Daniele De Rossi has waited a whole career to be part of a European night at Anfield. He was 18 the last time Roma played away to Liverpool, back in March 2002, newly promoted from the academy and with a handful of cup games for the senior team under his belt. This was not yet the time for the manager, Fabio Capello, to put his faith in precocious talent.
Roma lost 2-0 and exited the Champions League. De Rossi went on to become one of the club’s most beloved stars. Before long fans were calling him Capitan Futuro – the Future Captain – destined to follow in Francesco Totti’s footsteps as the latest homegrown player to wear the armband.
They were right, in the end, though few could have guessed that the transition would get pushed back all the way to 2017. It almost did not happen at all.

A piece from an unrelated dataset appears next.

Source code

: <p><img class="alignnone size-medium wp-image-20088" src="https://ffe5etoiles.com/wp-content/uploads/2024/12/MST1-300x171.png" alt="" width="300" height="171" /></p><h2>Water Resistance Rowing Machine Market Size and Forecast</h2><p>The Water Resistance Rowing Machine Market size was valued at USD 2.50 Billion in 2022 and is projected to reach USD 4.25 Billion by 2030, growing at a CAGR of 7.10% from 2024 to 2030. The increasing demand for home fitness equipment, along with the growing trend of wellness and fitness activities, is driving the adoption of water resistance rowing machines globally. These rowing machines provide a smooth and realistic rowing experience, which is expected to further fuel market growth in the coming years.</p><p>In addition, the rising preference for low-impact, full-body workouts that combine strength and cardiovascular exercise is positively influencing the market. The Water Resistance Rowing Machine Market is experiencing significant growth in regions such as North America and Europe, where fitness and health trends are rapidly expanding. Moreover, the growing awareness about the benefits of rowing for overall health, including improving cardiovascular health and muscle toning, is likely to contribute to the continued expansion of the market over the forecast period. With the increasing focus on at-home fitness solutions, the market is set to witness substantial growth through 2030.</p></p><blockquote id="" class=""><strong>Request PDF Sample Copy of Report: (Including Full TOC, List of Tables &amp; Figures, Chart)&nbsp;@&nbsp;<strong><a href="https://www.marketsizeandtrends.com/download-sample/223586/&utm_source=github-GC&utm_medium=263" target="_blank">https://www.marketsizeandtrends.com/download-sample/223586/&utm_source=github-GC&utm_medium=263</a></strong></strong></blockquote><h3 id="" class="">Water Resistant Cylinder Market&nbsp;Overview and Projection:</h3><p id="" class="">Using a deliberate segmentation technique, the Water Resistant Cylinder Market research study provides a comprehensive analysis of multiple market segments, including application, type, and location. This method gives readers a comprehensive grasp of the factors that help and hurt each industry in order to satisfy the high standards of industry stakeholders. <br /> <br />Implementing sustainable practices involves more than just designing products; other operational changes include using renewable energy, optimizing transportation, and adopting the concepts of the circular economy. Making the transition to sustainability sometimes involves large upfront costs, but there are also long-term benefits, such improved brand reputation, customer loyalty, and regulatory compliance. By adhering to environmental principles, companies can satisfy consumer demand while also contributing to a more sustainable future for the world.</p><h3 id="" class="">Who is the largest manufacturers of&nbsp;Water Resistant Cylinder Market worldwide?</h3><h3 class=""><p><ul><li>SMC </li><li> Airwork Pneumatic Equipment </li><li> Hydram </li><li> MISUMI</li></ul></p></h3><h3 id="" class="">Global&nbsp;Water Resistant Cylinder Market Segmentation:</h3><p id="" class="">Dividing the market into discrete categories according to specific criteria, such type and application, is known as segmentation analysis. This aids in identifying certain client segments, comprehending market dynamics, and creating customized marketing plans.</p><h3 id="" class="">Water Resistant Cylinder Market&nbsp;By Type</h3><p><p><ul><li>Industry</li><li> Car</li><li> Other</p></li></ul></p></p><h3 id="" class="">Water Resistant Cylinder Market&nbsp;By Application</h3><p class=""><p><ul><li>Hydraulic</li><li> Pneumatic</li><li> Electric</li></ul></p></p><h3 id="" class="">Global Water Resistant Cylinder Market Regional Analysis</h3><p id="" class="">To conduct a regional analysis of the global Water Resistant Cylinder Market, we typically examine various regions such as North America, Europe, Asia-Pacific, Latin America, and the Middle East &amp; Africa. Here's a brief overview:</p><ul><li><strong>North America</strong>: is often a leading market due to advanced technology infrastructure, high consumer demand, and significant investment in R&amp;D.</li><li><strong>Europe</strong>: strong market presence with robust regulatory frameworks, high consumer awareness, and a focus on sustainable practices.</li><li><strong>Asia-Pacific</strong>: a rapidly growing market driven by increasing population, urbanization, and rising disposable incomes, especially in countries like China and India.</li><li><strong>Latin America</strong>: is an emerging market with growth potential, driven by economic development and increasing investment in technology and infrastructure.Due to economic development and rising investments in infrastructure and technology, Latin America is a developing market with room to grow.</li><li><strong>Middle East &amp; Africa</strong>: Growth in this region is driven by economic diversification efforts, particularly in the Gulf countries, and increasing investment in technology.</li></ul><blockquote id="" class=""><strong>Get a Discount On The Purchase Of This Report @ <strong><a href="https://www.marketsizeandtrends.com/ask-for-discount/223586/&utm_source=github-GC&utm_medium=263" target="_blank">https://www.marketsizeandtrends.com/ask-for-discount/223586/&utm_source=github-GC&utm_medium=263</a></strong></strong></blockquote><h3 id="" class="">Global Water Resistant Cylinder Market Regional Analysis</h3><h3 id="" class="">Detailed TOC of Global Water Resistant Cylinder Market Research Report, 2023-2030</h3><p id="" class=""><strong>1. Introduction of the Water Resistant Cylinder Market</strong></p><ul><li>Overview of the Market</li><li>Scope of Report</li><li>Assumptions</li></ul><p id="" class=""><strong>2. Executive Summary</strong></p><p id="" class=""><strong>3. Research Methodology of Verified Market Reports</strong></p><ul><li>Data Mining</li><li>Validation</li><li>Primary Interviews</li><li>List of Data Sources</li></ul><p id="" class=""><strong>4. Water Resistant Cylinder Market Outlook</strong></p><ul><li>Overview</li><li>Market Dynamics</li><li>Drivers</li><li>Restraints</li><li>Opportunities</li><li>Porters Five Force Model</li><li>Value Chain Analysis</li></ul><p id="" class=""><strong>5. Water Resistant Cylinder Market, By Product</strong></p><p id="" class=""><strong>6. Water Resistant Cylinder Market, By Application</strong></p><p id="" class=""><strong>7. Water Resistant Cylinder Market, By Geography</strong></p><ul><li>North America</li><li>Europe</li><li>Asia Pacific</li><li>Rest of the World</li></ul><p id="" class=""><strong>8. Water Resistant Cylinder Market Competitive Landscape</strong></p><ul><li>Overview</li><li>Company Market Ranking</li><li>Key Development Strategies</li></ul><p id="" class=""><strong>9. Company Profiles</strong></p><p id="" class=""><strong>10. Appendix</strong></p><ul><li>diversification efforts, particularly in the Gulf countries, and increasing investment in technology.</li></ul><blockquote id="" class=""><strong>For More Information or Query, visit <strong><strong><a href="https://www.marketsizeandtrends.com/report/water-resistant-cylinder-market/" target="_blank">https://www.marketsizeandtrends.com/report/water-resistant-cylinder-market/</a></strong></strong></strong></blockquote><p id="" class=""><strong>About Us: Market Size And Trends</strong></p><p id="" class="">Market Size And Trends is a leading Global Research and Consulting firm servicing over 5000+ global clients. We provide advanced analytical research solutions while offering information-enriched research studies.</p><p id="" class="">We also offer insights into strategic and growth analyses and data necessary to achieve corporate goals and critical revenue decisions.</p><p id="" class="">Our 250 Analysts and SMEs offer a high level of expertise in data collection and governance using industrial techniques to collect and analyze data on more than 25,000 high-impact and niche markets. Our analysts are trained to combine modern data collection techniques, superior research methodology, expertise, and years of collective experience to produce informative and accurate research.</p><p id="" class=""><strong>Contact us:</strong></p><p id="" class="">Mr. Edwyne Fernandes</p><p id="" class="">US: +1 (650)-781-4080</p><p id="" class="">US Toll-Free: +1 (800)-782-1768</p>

There was a point, as negotiations over a contract renewal stalled last year, when De Rossi thought about seeking new experiences elsewhere.
“In my own head I was playing out my last season,” he told the newspaper Corriere dello Sport in September. “The best offer that came in was from an Italian club but that didn’t get my juices flowing: I didn’t want to betray this city and these fans.
“If an offer had come in from a European club or an American one – it’s no secret that it’s a dream of mine to have an experience of life and football over there – then probably we would not be here talking today.”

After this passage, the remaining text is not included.